▶ **EXERCISE PROMPT**: For each line in the data below that holds "install", return a copy.

= Beginning of Section =

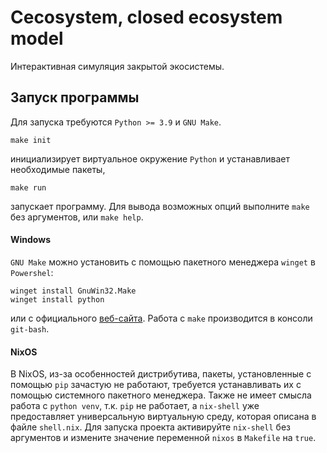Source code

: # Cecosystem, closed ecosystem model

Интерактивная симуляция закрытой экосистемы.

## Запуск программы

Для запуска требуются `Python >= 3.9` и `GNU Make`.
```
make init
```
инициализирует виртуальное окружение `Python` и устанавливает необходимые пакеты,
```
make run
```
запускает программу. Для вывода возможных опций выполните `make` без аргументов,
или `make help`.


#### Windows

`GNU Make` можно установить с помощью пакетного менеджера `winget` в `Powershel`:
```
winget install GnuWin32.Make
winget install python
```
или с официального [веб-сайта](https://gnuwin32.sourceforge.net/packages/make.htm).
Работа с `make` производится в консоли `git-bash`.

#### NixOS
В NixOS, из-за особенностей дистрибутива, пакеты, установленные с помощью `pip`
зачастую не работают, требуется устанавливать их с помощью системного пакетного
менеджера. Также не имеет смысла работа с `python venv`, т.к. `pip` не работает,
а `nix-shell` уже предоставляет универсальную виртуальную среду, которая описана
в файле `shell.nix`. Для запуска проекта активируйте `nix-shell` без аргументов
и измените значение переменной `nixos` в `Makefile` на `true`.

= End of Section =
= Beginning of Section =

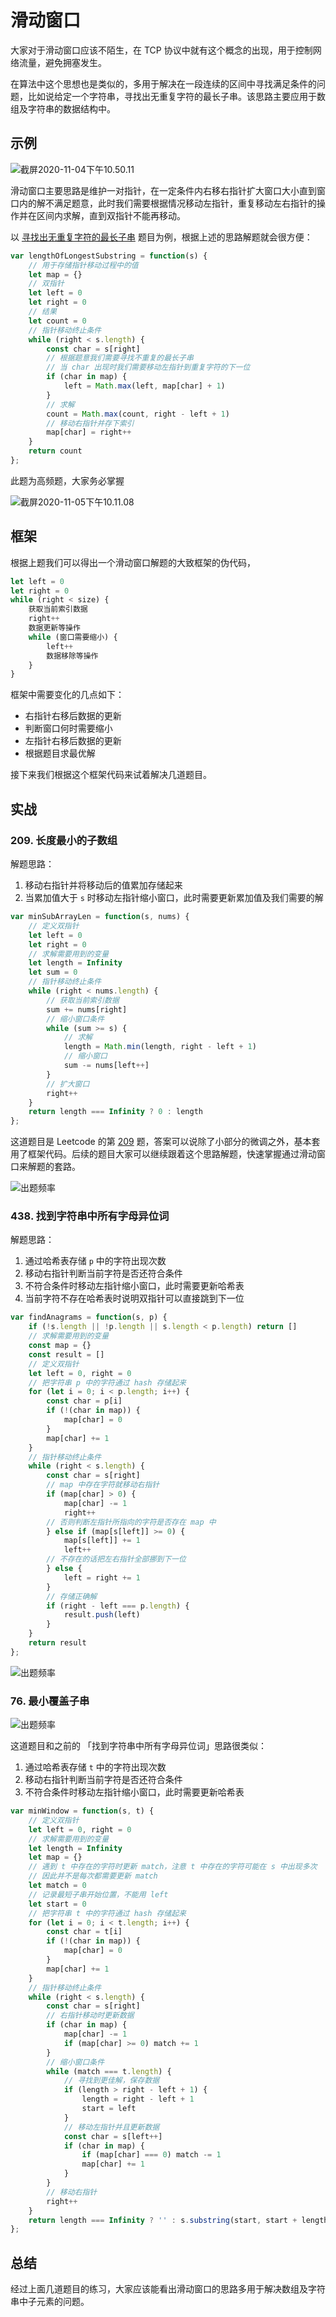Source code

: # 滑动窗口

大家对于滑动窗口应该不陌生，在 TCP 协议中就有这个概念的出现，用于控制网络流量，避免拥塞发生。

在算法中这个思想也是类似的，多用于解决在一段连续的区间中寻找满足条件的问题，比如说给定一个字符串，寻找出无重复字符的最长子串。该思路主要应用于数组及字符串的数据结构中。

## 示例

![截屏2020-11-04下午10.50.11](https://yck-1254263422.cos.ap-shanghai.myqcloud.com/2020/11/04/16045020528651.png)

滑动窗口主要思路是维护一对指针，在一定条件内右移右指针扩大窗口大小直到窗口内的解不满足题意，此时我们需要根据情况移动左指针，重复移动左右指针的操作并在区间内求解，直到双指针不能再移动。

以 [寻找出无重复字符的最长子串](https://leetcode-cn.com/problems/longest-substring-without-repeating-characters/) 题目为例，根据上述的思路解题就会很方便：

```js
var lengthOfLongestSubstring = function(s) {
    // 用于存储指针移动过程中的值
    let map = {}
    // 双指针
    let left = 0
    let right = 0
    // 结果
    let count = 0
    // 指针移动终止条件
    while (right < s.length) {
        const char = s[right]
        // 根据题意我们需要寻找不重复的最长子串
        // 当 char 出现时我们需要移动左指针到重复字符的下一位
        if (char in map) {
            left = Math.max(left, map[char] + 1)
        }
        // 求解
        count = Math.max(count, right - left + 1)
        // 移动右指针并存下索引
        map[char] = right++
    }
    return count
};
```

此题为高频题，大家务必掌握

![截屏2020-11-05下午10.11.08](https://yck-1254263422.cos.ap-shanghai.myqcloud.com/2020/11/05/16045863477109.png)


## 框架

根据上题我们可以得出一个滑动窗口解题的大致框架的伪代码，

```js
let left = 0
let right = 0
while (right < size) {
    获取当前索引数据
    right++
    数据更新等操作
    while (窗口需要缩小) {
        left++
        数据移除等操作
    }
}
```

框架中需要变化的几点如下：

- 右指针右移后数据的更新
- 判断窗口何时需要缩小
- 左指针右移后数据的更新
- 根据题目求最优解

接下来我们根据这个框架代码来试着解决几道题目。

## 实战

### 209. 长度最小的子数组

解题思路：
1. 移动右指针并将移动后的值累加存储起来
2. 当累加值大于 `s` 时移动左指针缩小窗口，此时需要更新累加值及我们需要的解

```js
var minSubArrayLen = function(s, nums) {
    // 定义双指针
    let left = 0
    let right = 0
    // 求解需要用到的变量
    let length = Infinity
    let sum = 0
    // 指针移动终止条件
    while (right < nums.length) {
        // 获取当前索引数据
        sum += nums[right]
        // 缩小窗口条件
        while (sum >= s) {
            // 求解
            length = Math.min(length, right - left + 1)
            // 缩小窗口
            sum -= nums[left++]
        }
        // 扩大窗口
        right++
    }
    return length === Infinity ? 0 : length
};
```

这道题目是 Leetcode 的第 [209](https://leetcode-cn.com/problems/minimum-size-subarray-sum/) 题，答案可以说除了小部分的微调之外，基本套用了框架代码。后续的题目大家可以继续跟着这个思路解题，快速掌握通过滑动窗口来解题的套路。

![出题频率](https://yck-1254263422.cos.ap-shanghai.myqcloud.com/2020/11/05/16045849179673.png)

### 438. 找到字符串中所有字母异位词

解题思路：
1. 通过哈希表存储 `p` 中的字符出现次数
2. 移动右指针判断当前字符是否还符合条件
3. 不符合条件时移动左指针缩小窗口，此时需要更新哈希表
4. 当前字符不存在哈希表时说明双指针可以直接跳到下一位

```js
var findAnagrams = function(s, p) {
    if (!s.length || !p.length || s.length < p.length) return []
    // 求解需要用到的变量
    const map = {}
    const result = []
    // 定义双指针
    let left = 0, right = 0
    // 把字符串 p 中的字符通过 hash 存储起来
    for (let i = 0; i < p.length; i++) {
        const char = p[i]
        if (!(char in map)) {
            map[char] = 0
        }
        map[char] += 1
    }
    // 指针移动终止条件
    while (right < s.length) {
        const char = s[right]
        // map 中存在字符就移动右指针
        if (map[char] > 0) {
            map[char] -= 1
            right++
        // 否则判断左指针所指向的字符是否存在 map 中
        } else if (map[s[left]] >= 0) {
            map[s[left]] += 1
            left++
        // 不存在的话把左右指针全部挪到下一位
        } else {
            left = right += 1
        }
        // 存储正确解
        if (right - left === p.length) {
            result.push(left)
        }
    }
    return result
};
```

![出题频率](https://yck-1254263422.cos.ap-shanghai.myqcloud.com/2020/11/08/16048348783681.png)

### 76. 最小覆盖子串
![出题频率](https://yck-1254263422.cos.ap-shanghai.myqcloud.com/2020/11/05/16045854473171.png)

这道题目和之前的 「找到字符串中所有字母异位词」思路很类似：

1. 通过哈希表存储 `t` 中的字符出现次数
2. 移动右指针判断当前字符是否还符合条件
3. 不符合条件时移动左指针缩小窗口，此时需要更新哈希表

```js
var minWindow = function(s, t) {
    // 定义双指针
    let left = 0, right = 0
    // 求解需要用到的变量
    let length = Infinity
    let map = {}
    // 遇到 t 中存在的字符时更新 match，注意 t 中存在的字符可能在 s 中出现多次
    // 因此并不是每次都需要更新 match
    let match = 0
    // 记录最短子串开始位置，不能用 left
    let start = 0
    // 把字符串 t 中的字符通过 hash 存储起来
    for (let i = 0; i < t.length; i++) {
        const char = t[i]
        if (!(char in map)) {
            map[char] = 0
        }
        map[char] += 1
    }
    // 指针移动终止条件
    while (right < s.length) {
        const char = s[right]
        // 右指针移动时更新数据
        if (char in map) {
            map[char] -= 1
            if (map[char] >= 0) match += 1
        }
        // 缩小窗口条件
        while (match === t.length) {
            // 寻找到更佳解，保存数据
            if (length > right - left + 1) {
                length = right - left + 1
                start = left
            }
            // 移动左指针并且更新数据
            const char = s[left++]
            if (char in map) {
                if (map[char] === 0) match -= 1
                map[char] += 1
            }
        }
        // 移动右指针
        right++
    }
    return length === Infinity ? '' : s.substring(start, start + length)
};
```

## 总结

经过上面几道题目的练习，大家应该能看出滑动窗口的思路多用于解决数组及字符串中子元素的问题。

= End of Section =

▶ **EXERCISE ANSWER**:
winget install GnuWin32.Make
winget install python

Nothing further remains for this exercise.